Health Benefits of Amla
Amla fruit is believed to have a number of health benefits due to its high nutrient content and antioxidant properties. Some of the potential health benefits of amla include:
- Boosting the immune system: Amla is a rich source of vitamin C, which is known to boost the immune system and help protect against infections.
- Supporting digestion: Amla has a high fiber content, which can help to support healthy digestion and prevent constipation.
- Promoting healthy skin: Amla is believed to have antioxidant and anti-inflammatory properties that may help to protect the skin and promote healthy skin tone.
- Reducing the risk of heart disease: Amla is thought to have cholesterol-lowering properties and may help to reduce the risk of heart disease by lowering LDL (bad) cholesterol levels and increasing HDL (good) cholesterol levels.
- Lowering blood sugar levels: Some studies have shown that amla may have a positive effect on blood sugar control, which may be beneficial for people with diabetes or at risk of developing diabetes.
- Promoting healthy hair growth: Amla is often used in hair care products and is believed to help promote healthy hair growth.
It’s important to note that more research is needed to confirm the potential health benefits of amla.
How to Use Amla
There are several ways to use amla:
- Eat the fruit fresh: Amla fruit can be eaten fresh, but it has a sour taste that may not be to everyone’s liking. If you do want to eat the fruit fresh, you can try mixing it with other fruits or adding it to smoothies to mask the sour flavor.
- Use amla powder: Amla powder is made by drying and grinding the fruit into a fine powder. It can be used as a natural hair conditioner, added to smoothies or other beverages for a vitamin C boost, or used in cooking as a spice.
- Take amla supplements: Amla is available in supplement form, including capsules, tablets, and extracts. It’s important to follow the dosage instructions on the label and to speak with a healthcare professional before taking any supplements.
- Use amla oil: Amla oil is made by infusing amla fruit in a base oil, such as coconut or sesame oil. It can be used to nourish and strengthen hair, or applied to the skin as a natural moisturizer.
- Try amla tea: Amla tea is made by steeping dried amla fruit or amla powder in hot water. It has a sour taste and is believed to have a number of health benefits.
It’s important to note that amla can interact with certain medications, so it’s always best to speak with a healthcare professional before using it as a supplement or in large amounts.
Amla Healthy Recipes
Here are a few healthy recipes that feature amla as a main ingredient:
- Amla smoothie: Combine 1 cup frozen amla fruit, 1 banana, 1 cup unsweetened almond milk, and a handful of ice in a blender. Blend until smooth and serve chilled.
- Amla chutney: Combine 1 cup amla fruit, 1/2 cup coconut, 1/4 cup cilantro, 1 green chili, 1 tablespoon lemon juice, and 1/2 teaspoon salt in a blender. Blend until smooth and serve with grilled chicken or fish.
- Amla pickle: Combine 1 cup diced amla fruit, 1/4 cup mustard oil, 1 tablespoon mustard seeds, 1 tablespoon fennel seeds, 1 tablespoon cumin seeds, 1 tablespoon coriander seeds, and 1 teaspoon salt in a jar. Close the jar and shake well to combine. Allow the pickle to sit at room temperature for a few days before serving.

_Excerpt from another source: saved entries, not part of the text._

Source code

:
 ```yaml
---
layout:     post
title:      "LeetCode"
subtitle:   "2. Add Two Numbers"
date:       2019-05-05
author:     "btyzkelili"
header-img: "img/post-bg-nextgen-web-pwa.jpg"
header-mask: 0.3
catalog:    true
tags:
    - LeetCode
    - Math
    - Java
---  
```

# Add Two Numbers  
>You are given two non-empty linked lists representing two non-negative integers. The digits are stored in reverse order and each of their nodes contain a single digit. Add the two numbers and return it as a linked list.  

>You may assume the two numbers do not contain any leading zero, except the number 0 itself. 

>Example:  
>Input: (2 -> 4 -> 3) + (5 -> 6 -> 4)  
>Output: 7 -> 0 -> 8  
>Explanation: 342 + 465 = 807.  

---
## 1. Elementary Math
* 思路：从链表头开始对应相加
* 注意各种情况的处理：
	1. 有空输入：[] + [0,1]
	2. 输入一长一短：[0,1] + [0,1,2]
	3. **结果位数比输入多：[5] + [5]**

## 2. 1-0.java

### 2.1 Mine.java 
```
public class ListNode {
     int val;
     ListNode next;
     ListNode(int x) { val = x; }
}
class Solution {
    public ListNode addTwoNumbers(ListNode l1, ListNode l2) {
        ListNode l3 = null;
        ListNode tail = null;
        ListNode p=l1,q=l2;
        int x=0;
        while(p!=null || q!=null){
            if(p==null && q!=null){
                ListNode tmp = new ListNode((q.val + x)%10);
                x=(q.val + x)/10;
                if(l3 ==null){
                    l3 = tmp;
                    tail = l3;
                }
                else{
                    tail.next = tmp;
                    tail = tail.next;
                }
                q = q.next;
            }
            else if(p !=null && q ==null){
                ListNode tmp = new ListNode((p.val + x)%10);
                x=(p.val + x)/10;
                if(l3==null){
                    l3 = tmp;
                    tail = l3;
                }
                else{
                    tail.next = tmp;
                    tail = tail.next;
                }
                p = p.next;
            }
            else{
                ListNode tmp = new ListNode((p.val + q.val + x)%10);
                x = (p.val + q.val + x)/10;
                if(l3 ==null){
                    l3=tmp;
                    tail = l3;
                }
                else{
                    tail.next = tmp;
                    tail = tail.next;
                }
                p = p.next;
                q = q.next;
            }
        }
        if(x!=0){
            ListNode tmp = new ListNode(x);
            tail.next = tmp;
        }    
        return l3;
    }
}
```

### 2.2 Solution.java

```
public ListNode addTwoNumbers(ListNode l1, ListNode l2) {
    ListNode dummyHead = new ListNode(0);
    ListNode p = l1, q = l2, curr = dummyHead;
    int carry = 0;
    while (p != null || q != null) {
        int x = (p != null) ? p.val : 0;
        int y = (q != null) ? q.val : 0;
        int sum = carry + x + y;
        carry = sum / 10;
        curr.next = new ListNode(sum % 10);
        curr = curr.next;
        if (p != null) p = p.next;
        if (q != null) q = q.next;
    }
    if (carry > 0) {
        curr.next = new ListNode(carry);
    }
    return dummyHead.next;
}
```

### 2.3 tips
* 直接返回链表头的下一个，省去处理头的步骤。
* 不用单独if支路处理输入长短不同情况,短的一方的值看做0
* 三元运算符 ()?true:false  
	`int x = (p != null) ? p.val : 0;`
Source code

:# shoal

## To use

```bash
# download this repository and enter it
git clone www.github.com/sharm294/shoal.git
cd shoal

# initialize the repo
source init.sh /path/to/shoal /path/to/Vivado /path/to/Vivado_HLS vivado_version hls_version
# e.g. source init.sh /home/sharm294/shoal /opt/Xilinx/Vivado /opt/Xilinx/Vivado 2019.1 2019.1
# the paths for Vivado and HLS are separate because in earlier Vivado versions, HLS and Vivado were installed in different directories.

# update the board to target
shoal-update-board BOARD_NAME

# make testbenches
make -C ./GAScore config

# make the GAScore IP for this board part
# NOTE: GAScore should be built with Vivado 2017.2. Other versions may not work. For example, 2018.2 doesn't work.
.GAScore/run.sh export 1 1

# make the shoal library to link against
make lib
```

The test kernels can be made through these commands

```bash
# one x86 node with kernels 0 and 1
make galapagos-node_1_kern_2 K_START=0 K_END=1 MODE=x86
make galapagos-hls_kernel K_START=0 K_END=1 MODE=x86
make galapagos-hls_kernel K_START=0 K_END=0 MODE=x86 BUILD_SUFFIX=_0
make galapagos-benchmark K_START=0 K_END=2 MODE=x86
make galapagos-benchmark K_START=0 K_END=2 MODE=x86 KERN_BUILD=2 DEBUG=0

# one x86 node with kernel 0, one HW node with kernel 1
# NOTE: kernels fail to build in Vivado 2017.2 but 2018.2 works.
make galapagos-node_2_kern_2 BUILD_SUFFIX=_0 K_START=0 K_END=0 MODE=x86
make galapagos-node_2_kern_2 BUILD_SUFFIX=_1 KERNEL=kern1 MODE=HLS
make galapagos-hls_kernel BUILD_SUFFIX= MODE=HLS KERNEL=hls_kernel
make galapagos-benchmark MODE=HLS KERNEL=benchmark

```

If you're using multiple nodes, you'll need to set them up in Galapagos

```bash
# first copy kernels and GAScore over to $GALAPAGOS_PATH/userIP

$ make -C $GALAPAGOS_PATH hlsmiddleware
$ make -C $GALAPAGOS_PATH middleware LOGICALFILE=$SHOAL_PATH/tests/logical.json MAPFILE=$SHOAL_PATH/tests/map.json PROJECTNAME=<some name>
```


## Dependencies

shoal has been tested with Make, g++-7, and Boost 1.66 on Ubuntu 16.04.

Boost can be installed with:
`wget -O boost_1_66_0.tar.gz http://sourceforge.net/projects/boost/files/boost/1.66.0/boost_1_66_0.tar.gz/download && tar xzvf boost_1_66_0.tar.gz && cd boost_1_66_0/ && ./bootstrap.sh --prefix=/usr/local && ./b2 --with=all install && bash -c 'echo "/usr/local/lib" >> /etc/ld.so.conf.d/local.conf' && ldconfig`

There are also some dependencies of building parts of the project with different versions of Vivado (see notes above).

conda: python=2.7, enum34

- Amla rice: Cook 1 cup basmati rice according to package instructions. In a separate pan, heat 1 tablespoon oil and sauté 1 cup diced amla fruit until it is soft. Stir in the cooked rice and 1/2 teaspoon garam masala. Serve hot.
- Amla tea: Bring 1 cup water to a boil and add 1 teaspoon dried amla fruit or 1 tablespoon amla powder. Reduce the heat and simmer for 5-10 minutes. Strain the tea and serve hot, sweetened with honey if desired.
I hope these recipes give you some ideas for incorporating amla into your diet. Enjoy!